Было бы весьма странно, если бы Вячеслав Иванов при его исторических знаниях и его склонности к анализу исторических корней современности не ощутил бы и нигде не отметил своего критического отношения к немецкой романтике и к ее русскому варианту, раннему славянофильству. Большой знаток романтической эпохи и мыслитель, испытавший на себе еще в юности плодотворное влияние Владимира Соловьева, упорно боровшегося с реакционным утопизмом ранних славянофилов, Вячеслав Иванов не мог не чувствовать основного греха всякого романтизма, его как бы вспять обращенного пророчества. В этом пункте он и попытался отмежеваться от него. Романтизм принадлежит, по мнению Иванова, к силам, стремящимся повернуть колесо истории обратно, религиозный же символизм — к силам не реакционного, а мессианского пафоса. Романтизм это тоска по неосуществимому, религиозный символизм — по неосуществленному. Романтизм это odium fati; религиозный символизм — amor fati. Романтизм всегда находится в ссоре с исторической действительностью; религиозный символизм — в трагическом союзе с нею.
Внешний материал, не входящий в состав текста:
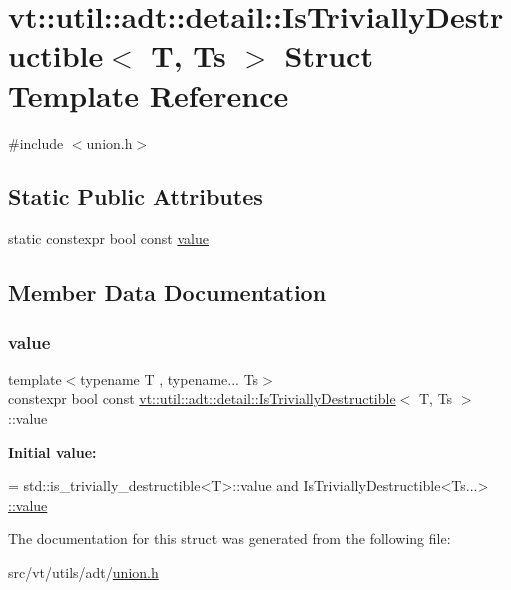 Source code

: \hypertarget{structvt_1_1util_1_1adt_1_1detail_1_1_is_trivially_destructible}{}\section{vt\+:\+:util\+:\+:adt\+:\+:detail\+:\+:Is\+Trivially\+Destructible$<$ T, Ts $>$ Struct Template Reference}
\label{structvt_1_1util_1_1adt_1_1detail_1_1_is_trivially_destructible}


{\ttfamily \#include $<$union.\+h$>$}

\subsection*{Static Public Attributes}
\begin{DoxyCompactItemize}
\item 
static constexpr bool const \hyperlink{structvt_1_1util_1_1adt_1_1detail_1_1_is_trivially_destructible_a8c08244bde91f158d601667eab381818}{value}
\end{DoxyCompactItemize}


\subsection{Member Data Documentation}
\mbox{\label{structvt_1_1util_1_1adt_1_1detail_1_1_is_trivially_destructible_a8c08244bde91f158d601667eab381818}} 
\subsubsection{\texorpdfstring{value}{value}}
{\footnotesize\ttfamily template$<$typename T , typename... Ts$>$ \\
constexpr bool const \hyperlink{structvt_1_1util_1_1adt_1_1detail_1_1_is_trivially_destructible}{vt\+::util\+::adt\+::detail\+::\+Is\+Trivially\+Destructible}$<$ T, Ts $>$\+::value\hspace{0.3cm}{\ttfamily [static]}}

{\bfseries Initial value\+:}
\begin{DoxyCode}
=
    std::is\_trivially\_destructible<T>::value and IsTriviallyDestructible<Ts...>
      \hyperlink{structvt_1_1util_1_1adt_1_1detail_1_1_is_trivially_destructible_a8c08244bde91f158d601667eab381818}{::value}
\end{DoxyCode}


The documentation for this struct was generated from the following file\+:\begin{DoxyCompactItemize}
\item 
src/vt/utils/adt/\hyperlink{union_8h}{union.\+h}\end{DoxyCompactItemize}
Чудо для романтического миросозерцания — некое «pium desiderium»; для религиозного символизма чудо есть постулат. Для романтики золотой век лежит в прошлом; для пророческого пафоса религиозного символизма — в будущем, причем под пророчеством надо конечно понимать не астрономически точное предсказание, а некий творческий почин в направлении неизбежно грядущих событий.